[Items from a data source]
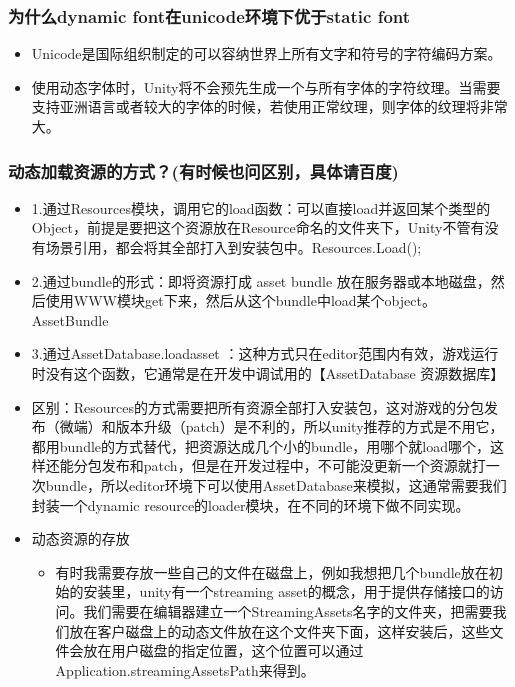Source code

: \documentclass[9pt, b5paper]{article}
\begin{document}
\subsubsection{为什么dynamic font在unicode环境下优于static font}
\label{sec:orged8839a}
\begin{itemize}
\item Unicode是国际组织制定的可以容纳世界上所有文字和符号的字符编码方案。
\item 使用动态字体时，Unity将不会预先生成一个与所有字体的字符纹理。当需要支持亚洲语言或者较大的字体的时候，若使用正常纹理，则字体的纹理将非常大。
\end{itemize}

\subsubsection{动态加载资源的方式？(有时候也问区别，具体请百度)}
\label{sec:org6178c4f}
\begin{itemize}
\item 1.通过Resources模块，调用它的load函数：可以直接load并返回某个类型的Object，前提是要把这个资源放在Resource命名的文件夹下，Unity不管有没有场景引用，都会将其全部打入到安装包中。Resources.Load();
\item 2.通过bundle的形式：即将资源打成 asset bundle 放在服务器或本地磁盘，然后使用WWW模块get下来，然后从这个bundle中load某个object。AssetBundle
\item 3.通过AssetDatabase.loadasset ：这种方式只在editor范围内有效，游戏运行时没有这个函数，它通常是在开发中调试用的【AssetDatabase 资源数据库】
\item 区别：Resources的方式需要把所有资源全部打入安装包，这对游戏的分包发布（微端）和版本升级（patch）是不利的，所以unity推荐的方式是不用它，都用bundle的方式替代，把资源达成几个小的bundle，用哪个就load哪个，这样还能分包发布和patch，但是在开发过程中，不可能没更新一个资源就打一次bundle，所以editor环境下可以使用AssetDatabase来模拟，这通常需要我们封装一个dynamic resource的loader模块，在不同的环境下做不同实现。
\item 动态资源的存放
\begin{itemize}
\item 有时我需要存放一些自己的文件在磁盘上，例如我想把几个bundle放在初始的安装里，unity有一个streaming asset的概念，用于提供存储接口的访问。我们需要在编辑器建立一个StreamingAssets名字的文件夹，把需要我们放在客户磁盘上的动态文件放在这个文件夹下面，这样安装后，这些文件会放在用户磁盘的指定位置，这个位置可以通过Application.streamingAssetsPath来得到。
\end{itemize}
\end{itemize}
\end{document}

WHAT THE TASK ASKS
Lines holding the word "label" in the entries above are the ones to pull out. Copy them all.

YOUR SOLUTION
\label{sec:orged8839a}
\label{sec:org6178c4f}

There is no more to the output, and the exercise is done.